The pricing agency has a stringent process for letting new companies become contributors to price assessments.
"We kept getting list after list of more things we had to do to get into the window. Platts kept saying they were exercising 'editorial discretion' and never gave us a definitive reason why they weren't letting us in on the window," said Eric Sievers, CEO of Ethanol Europe, the holding company of Pannonia Ethanol.
"Platts' behaviour was very strange and certainly unprofessional and so we finally went to the Commission.

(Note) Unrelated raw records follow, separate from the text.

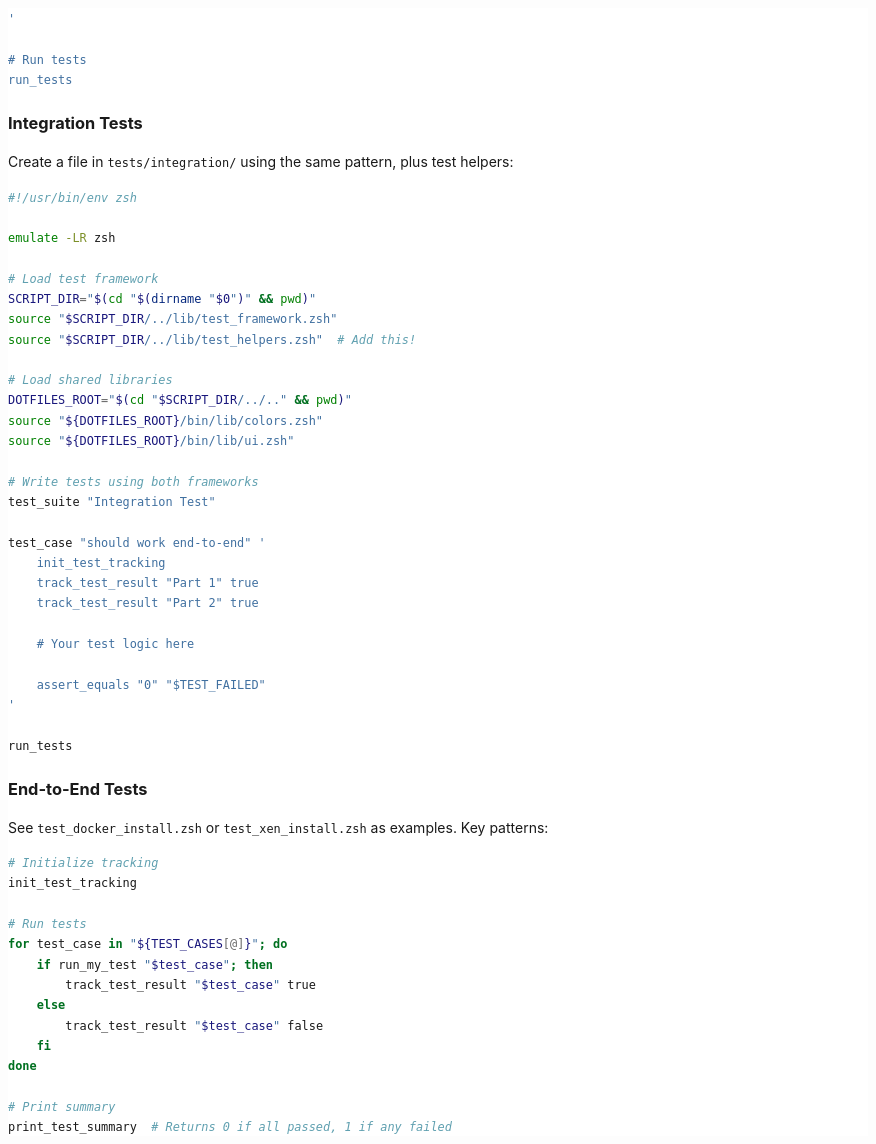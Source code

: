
 ```zsh
'

# Run tests
run_tests
```

### Integration Tests

Create a file in `tests/integration/` using the same pattern, plus test helpers:

```zsh
#!/usr/bin/env zsh

emulate -LR zsh

# Load test framework
SCRIPT_DIR="$(cd "$(dirname "$0")" && pwd)"
source "$SCRIPT_DIR/../lib/test_framework.zsh"
source "$SCRIPT_DIR/../lib/test_helpers.zsh"  # Add this!

# Load shared libraries
DOTFILES_ROOT="$(cd "$SCRIPT_DIR/../.." && pwd)"
source "${DOTFILES_ROOT}/bin/lib/colors.zsh"
source "${DOTFILES_ROOT}/bin/lib/ui.zsh"

# Write tests using both frameworks
test_suite "Integration Test"

test_case "should work end-to-end" '
    init_test_tracking
    track_test_result "Part 1" true
    track_test_result "Part 2" true

    # Your test logic here

    assert_equals "0" "$TEST_FAILED"
'

run_tests
```

### End-to-End Tests

See `test_docker_install.zsh` or `test_xen_install.zsh` as examples. Key patterns:

```zsh
# Initialize tracking
init_test_tracking

# Run tests
for test_case in "${TEST_CASES[@]}"; do
    if run_my_test "$test_case"; then
        track_test_result "$test_case" true
    else
        track_test_result "$test_case" false
    fi
done

# Print summary
print_test_summary  # Returns 0 if all passed, 1 if any failed
```
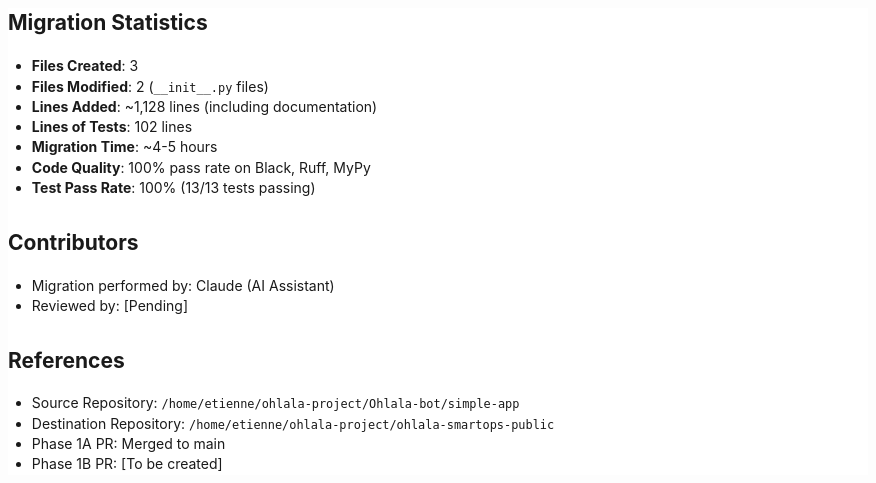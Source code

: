 ## Migration Statistics

- **Files Created**: 3
- **Files Modified**: 2 (`__init__.py` files)
- **Lines Added**: ~1,128 lines (including documentation)
- **Lines of Tests**: 102 lines
- **Migration Time**: ~4-5 hours
- **Code Quality**: 100% pass rate on Black, Ruff, MyPy
- **Test Pass Rate**: 100% (13/13 tests passing)

## Contributors

- Migration performed by: Claude (AI Assistant)
- Reviewed by: [Pending]

## References

- Source Repository: `/home/etienne/ohlala-project/Ohlala-bot/simple-app`
- Destination Repository: `/home/etienne/ohlala-project/ohlala-smartops-public`
- Phase 1A PR: Merged to main
- Phase 1B PR: [To be created]
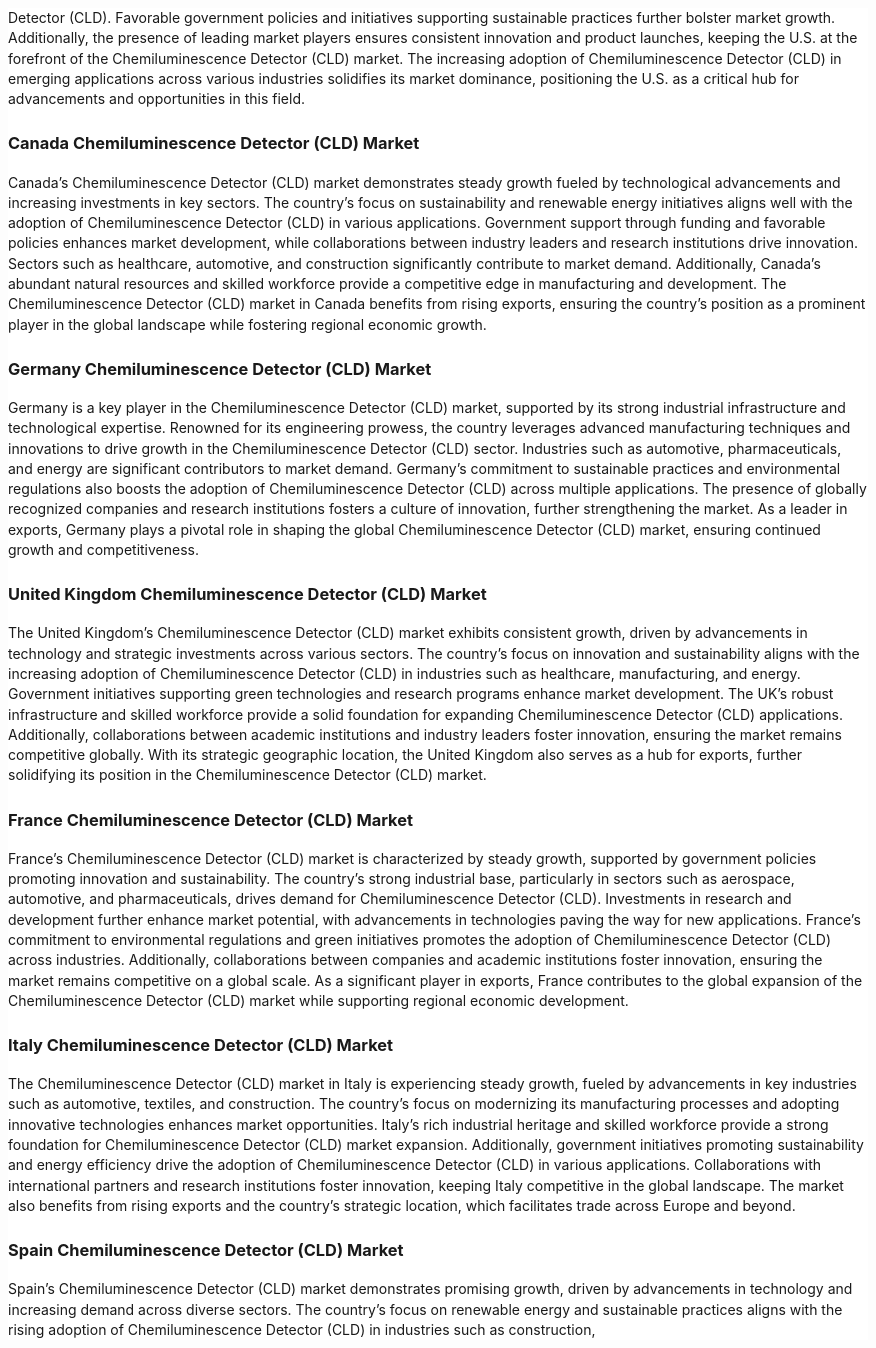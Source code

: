 Detector (CLD). Favorable government policies and initiatives supporting sustainable practices further bolster market growth. Additionally, the presence of leading market players ensures consistent innovation and product launches, keeping the U.S. at the forefront of the Chemiluminescence Detector (CLD) market. The increasing adoption of Chemiluminescence Detector (CLD) in emerging applications across various industries solidifies its market dominance, positioning the U.S. as a critical hub for advancements and opportunities in this field.</p><h3>Canada Chemiluminescence Detector (CLD) Market</h3><p>Canada&rsquo;s Chemiluminescence Detector (CLD) market demonstrates steady growth fueled by technological advancements and increasing investments in key sectors. The country&rsquo;s focus on sustainability and renewable energy initiatives aligns well with the adoption of Chemiluminescence Detector (CLD) in various applications. Government support through funding and favorable policies enhances market development, while collaborations between industry leaders and research institutions drive innovation. Sectors such as healthcare, automotive, and construction significantly contribute to market demand. Additionally, Canada&rsquo;s abundant natural resources and skilled workforce provide a competitive edge in manufacturing and development. The Chemiluminescence Detector (CLD) market in Canada benefits from rising exports, ensuring the country&rsquo;s position as a prominent player in the global landscape while fostering regional economic growth.</p><h3>Germany Chemiluminescence Detector (CLD) Market</h3><p>Germany is a key player in the Chemiluminescence Detector (CLD) market, supported by its strong industrial infrastructure and technological expertise. Renowned for its engineering prowess, the country leverages advanced manufacturing techniques and innovations to drive growth in the Chemiluminescence Detector (CLD) sector. Industries such as automotive, pharmaceuticals, and energy are significant contributors to market demand. Germany&rsquo;s commitment to sustainable practices and environmental regulations also boosts the adoption of Chemiluminescence Detector (CLD) across multiple applications. The presence of globally recognized companies and research institutions fosters a culture of innovation, further strengthening the market. As a leader in exports, Germany plays a pivotal role in shaping the global Chemiluminescence Detector (CLD) market, ensuring continued growth and competitiveness.</p><h3>United Kingdom Chemiluminescence Detector (CLD) Market</h3><p>The United Kingdom&rsquo;s Chemiluminescence Detector (CLD) market exhibits consistent growth, driven by advancements in technology and strategic investments across various sectors. The country&rsquo;s focus on innovation and sustainability aligns with the increasing adoption of Chemiluminescence Detector (CLD) in industries such as healthcare, manufacturing, and energy. Government initiatives supporting green technologies and research programs enhance market development. The UK&rsquo;s robust infrastructure and skilled workforce provide a solid foundation for expanding Chemiluminescence Detector (CLD) applications. Additionally, collaborations between academic institutions and industry leaders foster innovation, ensuring the market remains competitive globally. With its strategic geographic location, the United Kingdom also serves as a hub for exports, further solidifying its position in the Chemiluminescence Detector (CLD) market.</p><h3>France Chemiluminescence Detector (CLD) Market</h3><p>France&rsquo;s Chemiluminescence Detector (CLD) market is characterized by steady growth, supported by government policies promoting innovation and sustainability. The country&rsquo;s strong industrial base, particularly in sectors such as aerospace, automotive, and pharmaceuticals, drives demand for Chemiluminescence Detector (CLD). Investments in research and development further enhance market potential, with advancements in technologies paving the way for new applications. France&rsquo;s commitment to environmental regulations and green initiatives promotes the adoption of Chemiluminescence Detector (CLD) across industries. Additionally, collaborations between companies and academic institutions foster innovation, ensuring the market remains competitive on a global scale. As a significant player in exports, France contributes to the global expansion of the Chemiluminescence Detector (CLD) market while supporting regional economic development.</p><h3>Italy Chemiluminescence Detector (CLD) Market</h3><p>The Chemiluminescence Detector (CLD) market in Italy is experiencing steady growth, fueled by advancements in key industries such as automotive, textiles, and construction. The country&rsquo;s focus on modernizing its manufacturing processes and adopting innovative technologies enhances market opportunities. Italy&rsquo;s rich industrial heritage and skilled workforce provide a strong foundation for Chemiluminescence Detector (CLD) market expansion. Additionally, government initiatives promoting sustainability and energy efficiency drive the adoption of Chemiluminescence Detector (CLD) in various applications. Collaborations with international partners and research institutions foster innovation, keeping Italy competitive in the global landscape. The market also benefits from rising exports and the country&rsquo;s strategic location, which facilitates trade across Europe and beyond.</p><h3>Spain Chemiluminescence Detector (CLD) Market</h3><p>Spain&rsquo;s Chemiluminescence Detector (CLD) market demonstrates promising growth, driven by advancements in technology and increasing demand across diverse sectors. The country&rsquo;s focus on renewable energy and sustainable practices aligns with the rising adoption of Chemiluminescence Detector (CLD) in industries such as construction,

They listened and asked a lot of questions."
Sievers said Pannonia Ethanol told the European authorities that the company would often sell ethanol for less than the price that was traded in the Platts window.
The nature of the company's complaint was that the actual impact of Platts on the market was to reduce liquidity and that it had an adverse impact on the ethanol market in Europe, Sievers said.
He said the company was probably only a small part of the European Commission's overall investigation, but its experience might be representative of the way Platts operates.
Europe's ethanol market is illiquid. Big players include BP, Shell, Abengoa and Cargill.
Sievers said Platts - a unit of McGraw Hill - should clearly spell out objective admissions criteria for its window as well as an objective methodology for how it determines prices.
"We need to be able to hold Platts accountable," he said.
Pannonia, based in Dunafoldvar in Hungary, has a 220-million-litre a year plant making fuel ethanol.